New York State, New York City, and Yonkers Residents
Because New York State Tax Law conforms to the federal characterization of
income, the federal change is reflected in the New York treatment of these
distributions. Under prior law, distributions from any section 457 plan were
characterized as wages, and were not eligible for the $20,000 exclusion (for
59 Aw or older) [Tax Law 612(c)(3-a)]. Under the amended sections, distributions from a government section 457 plan are now considered pension and annuity income, and are eligible for this exclusion. Only periodic payments are so eligible; lump-sum payments are not. Participants in these plans contemplating taking a lump-sum distribution should make a tax-free rollover of the amount into a traditional IRA first, then take the lump-sum distribution from the IRA. This
permits the eligible taxpayer to take advantage of the $20,000 exclusion, because nonperiodic distributions from IRAs qualify.
New York State
Nonresidents. U.S. Code Title 4, section 114, prohibits the taxation of nonresidents on income from IRC section 457 plans. Because this is not considered income from New York sources, it is excluded from the numerator of the income percentage and the $20,000 exclusion may not be claimed against any New York–source income. Nevertheless, section 457 plan income is included in the denominator of the income percentage, so the $20,000 exclusion may be utilized against that income, as if a resident.
Part-year residents. While a New York State part-year individual resident, estate, or trust computes its income in the same manner as a resident, it must also compute income from New York sources. In this computation, a part-year resident must include any section 457 plan income earned while resident; that which is earned while nonresident is not included as New York–source income. It should be noted, however, that if a part-year resident had the unrestricted right to receive the income while a resident, the accrual rules of Tax Law section 639 require that the taxpayer include that income in the New York–source income computation.

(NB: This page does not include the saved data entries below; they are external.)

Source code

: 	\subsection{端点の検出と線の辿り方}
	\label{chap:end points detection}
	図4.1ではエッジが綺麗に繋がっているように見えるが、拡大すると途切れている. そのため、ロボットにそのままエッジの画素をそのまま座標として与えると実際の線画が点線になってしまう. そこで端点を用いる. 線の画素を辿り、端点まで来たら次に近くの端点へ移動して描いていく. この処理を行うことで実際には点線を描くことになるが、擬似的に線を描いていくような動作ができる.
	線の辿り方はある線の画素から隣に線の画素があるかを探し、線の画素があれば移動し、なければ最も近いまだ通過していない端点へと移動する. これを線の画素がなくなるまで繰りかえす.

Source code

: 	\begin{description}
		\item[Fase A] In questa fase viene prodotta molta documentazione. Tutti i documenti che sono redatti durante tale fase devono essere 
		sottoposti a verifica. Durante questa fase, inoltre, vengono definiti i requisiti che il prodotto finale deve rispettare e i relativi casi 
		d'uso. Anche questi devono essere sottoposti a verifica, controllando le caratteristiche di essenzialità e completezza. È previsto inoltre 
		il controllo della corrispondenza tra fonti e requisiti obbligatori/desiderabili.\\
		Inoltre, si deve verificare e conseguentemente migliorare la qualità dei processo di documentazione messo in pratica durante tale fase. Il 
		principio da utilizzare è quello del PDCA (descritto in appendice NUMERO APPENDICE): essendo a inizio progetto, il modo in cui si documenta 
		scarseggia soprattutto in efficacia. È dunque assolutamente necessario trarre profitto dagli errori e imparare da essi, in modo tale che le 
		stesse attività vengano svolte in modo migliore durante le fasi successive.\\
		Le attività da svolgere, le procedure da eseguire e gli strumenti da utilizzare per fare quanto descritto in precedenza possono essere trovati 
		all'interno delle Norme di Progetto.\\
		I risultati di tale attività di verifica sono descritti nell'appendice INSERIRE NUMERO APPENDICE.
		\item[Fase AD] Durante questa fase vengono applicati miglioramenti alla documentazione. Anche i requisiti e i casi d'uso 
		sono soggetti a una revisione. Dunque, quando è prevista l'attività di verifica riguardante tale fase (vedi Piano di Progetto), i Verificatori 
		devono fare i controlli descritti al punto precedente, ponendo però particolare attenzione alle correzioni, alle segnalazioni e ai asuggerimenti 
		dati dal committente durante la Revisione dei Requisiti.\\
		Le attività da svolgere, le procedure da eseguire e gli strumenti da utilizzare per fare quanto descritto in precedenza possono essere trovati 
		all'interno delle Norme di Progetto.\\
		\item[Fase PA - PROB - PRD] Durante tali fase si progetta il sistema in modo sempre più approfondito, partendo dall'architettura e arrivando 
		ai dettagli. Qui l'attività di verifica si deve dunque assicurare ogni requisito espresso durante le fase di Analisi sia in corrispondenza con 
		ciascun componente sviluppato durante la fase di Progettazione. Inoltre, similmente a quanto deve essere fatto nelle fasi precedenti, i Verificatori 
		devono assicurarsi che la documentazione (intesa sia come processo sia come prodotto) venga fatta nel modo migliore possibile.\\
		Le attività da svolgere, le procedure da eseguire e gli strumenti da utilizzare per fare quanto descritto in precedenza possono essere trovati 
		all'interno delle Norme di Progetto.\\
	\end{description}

Part-year residents may exclude up to $20,000 of section 457 plan income received or accrued during the resident period.
New York City
Nonresidents. Because the New York City nonresident earnings tax has been repealed, receipt of section 457 income by a nonresident is not taxable.
Part-year residents. Because New York City income tax on part-year residents is computed on New York City–source income, section 457 income earned while a resident is included. Any section 457 income earned while a nonresident is not included in the New York City–source income computation. If a part-year resident had the unrestricted right to receive the income while a resident, however, the accrual rules of Tax Law section 639 require that the taxpayer include that income in the computation. A part-year resident may exclude up to $20,000 of section 457 plan income received or accrued when a resident.
Residents. Because Yonkers tax is computed as a surcharge on New York State tax, any section 457 income and its attendant exclusion has been taken into account in the Yonkers resident tax computation.
Nonresidents. Yonkers taxes nonresidents on self-employment earned within the city. Because distributions from section 457 plans are now characterized as pension and annuity income, they are not considered self-employment income and thus are not subject to the Yonkers nonresident earnings tax.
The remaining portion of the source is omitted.